Required work => Look through the entries below for the line with "Started with chime-extension" and the line with "category: card", then give again exactly those two lines and all lines between them, minus the pictures.

The input =>

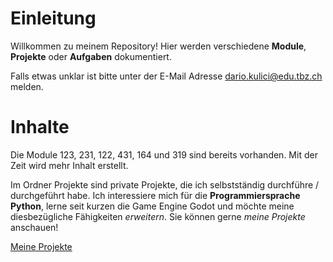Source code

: # Einleitung

Willkommen zu meinem Repository! Hier werden verschiedene **Module**, **Projekte** oder **Aufgaben** dokumentiert. 

Falls etwas unklar ist bitte unter der E-Mail Adresse dario.kulici@edu.tbz.ch melden. 

# Inhalte

Die Module 123, 231, 122, 431, 164 und 319 sind bereits vorhanden. Mit der Zeit wird mehr Inhalt erstellt. 

Im Ordner Projekte sind private Projekte, die ich selbstständig durchführe / durchgeführt habe. Ich interessiere mich für die **Programmiersprache Python**, lerne seit kurzen die Game Engine Godot und möchte meine diesbezügliche Fähigkeiten *erweitern*. Sie können gerne *meine Projekte* anschauen! 

[Meine Projekte](02_Projekte/README.md) 
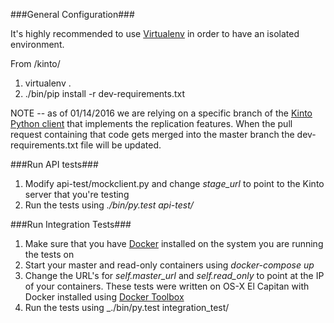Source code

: ###General Configuration###

It's highly recommended to use [Virtualenv](https://virtualenv.pypa.io/en/latest/)
in order to have an isolated environment.

From /kinto/

1. virtualenv .
2. ./bin/pip install -r dev-requirements.txt

NOTE -- as of 01/14/2016 we are relying on a specific branch of the [Kinto Python client](https://github.com/Kinto/kinto.py)
that implements the replication features. When the pull request containing that
code gets merged into the master branch the dev-requirements.txt file will be
updated.

###Run API tests###

1. Modify api-test/mockclient.py and change _stage_url_ to point to the Kinto server that you're testing
2. Run the tests using _./bin/py.test api-test/_

###Run Integration Tests###

1. Make sure that you have [Docker](https://www.docker.com/) installed on the system you are running the tests on
2. Start your master and read-only containers using _docker-compose up_
3. Change the URL's for _self.master_url_ and _self.read_only_ to point at the IP of your containers. These tests were written on OS-X El Capitan with Docker installed using [Docker Toolbox](https://www.docker.com/toolbox)
4. Run the tests using _./bin/py.test integration_test/
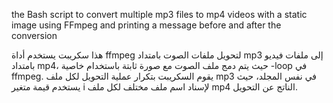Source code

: the Bash script to convert multiple mp3 files to mp4 videos with a static image using FFmpeg and printing a message before and after the conversion


هذا سكريبت يستخدم أداة ffmpeg لتحويل ملفات الصوت بامتداد mp3 إلى ملفات فيديو بامتداد mp4، 
حيث يتم دمج ملف الصوت مع صورة ثابتة باستخدام خاصية -loop في ffmpeg. 
يقوم السكريبت بتكرار عملية التحويل لكل ملف mp3 في نفس المجلد، حيث يستخدم قيمة متغير i لإسناد اسم ملف مختلف لكل ملف mp4 الناتج عن التحويل.
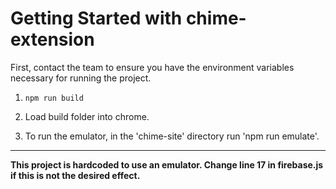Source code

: # Getting Started with chime-extension

First, contact the team to ensure you have the environment variables necessary for running the project.

1. `npm run build`
1. Load build folder into chrome.

1. To run the emulator, in the 'chime-site' directory run 'npm run emulate'.
---

**This project is hardcoded to use an emulator. Change line 17 in firebase.js if this is not the desired effect.**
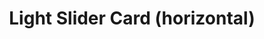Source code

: ---
title: Light Slider Card (horizontal)
name: card_light_slider_horizontal
category: card
explanation: "The `light-slider-card (horizontal)` is an enhanced version of the `light-slider-card`, that shows the slider on the right of the button, making it a 1-line-card. See the picture on the right row Nr3"
image_path: "/assets/images/card_light_combi.png"
internal: false
generator_install: true
generator_example: true
generator_button: true
variables:
  - name: entity
    type: entry
    example: light.my_livingroom_light
    required: true 
    explanation: ""
  - name: ulm_card_light_slider_horizontal_name
    type: variable
    example: Livingroom Light
    required: false 
    explanation: "If you want to set a specific name, eg. because your friendly name is too long for the card, this is the place to fill it in. If this is not set, the friendly name will be used."
yaml: |-
  - type: 'custom:button-card'
    template: card_light_slider_horizontal
    variables:
      ulm_card_light_slider_horizontal_name: Livingroom Light
    entity: light.my_livingroom_light
ui: |-
  type: 'custom:button-card'
  template: card_light_slider_horizontal
  variables:
    ulm_card_light_slider_horizontal_name: Livingroom Light
  entity: light.my_livingroom_light
code: |-
  card_light_slider_horizontal:
    template: 
      - ulm_language_variables
    variables:
      ulm_card_light_slider_horizontal_name: "[[[ return entity.attributes.friendly_name ]]]"
    show_icon: false
    show_name: false
    show_label: false
    state:
      - operator: template
        value: "[[[ return entity.state == 'on' ]]]"
        styles:
          card:
            - background-color: 'rgba(var(--color-background-yellow),var(--opacity-bg))'
    styles:
      grid:
        - grid-template-areas: '"item1 item2"'
        - grid-template-columns: 1fr 1fr
        - grid-template-rows: 1fr
      card:
        - border-radius: var(--border-radius)
        - box-shadow: var(--box-shadow)
        - padding: 12px
    custom_fields:
      item1:
        card:
          type: 'custom:button-card'
          template:
            - icon_info
            - yellow_slider
          entity: "[[[ return entity.entity_id ]]]"
          label: >-
            [[[  
              if (entity.state !='unavailable'){
                if (entity.state =='off'){
                  return variables.ulm_off;  
                } else if (entity.state == 'on'){
                  if (entity.attributes.brightness != null){
                    var bri = Math.round(entity.attributes.brightness / 2.55);
                    return (bri ? bri : '0') + '%';
                  } else {
                    return variables.ulm_on
                  } 
                }
              } else {
                return variables.ulm_unavailable;
              }
            ]]]
          name: "[[[ return variables.ulm_card_light_slider_horizontal_name ]]]"
          styles:
            card:
              - box-shadow: none
              - border-radius: var(--border-radius) var(--border-radius) var(--border-radius) var(--border-radius)
              - padding: 0px
      item2:
        card:
          type: 'custom:my-slider'
          entity: '[[[ return entity.entity_id ]]]'
          radius: 14px
          height: 42px
          mainSliderColor: rgba(var(--color-yellow),1)
          secondarySliderColor: rgba(var(--color-yellow),0.2)
          mainSliderColorOff: rgba(var(--color-theme),0.05)
          secondarySliderColorOff: rgba(var(--color-theme),0.05)
          thumbHorizontalPadding: '0px'
          thumbVerticalPadding: '0px'   
          thumbWidth: 0px
          card_mod:
          style: |
            ha-card {
              border-radius: 14px;
              box-shadow: none;
            }
---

Exercise solution =>
: # Getting Started with chime-extension

First, contact the team to ensure you have the environment variables necessary for running the project.

1. `npm run build`
1. Load build folder into chrome.

1. To run the emulator, in the 'chime-site' directory run 'npm run emulate'.
---

**This project is hardcoded to use an emulator. Change line 17 in firebase.js if this is not the desired effect.**
Source code

: ---
title: Light Slider Card (horizontal)
name: card_light_slider_horizontal
category: card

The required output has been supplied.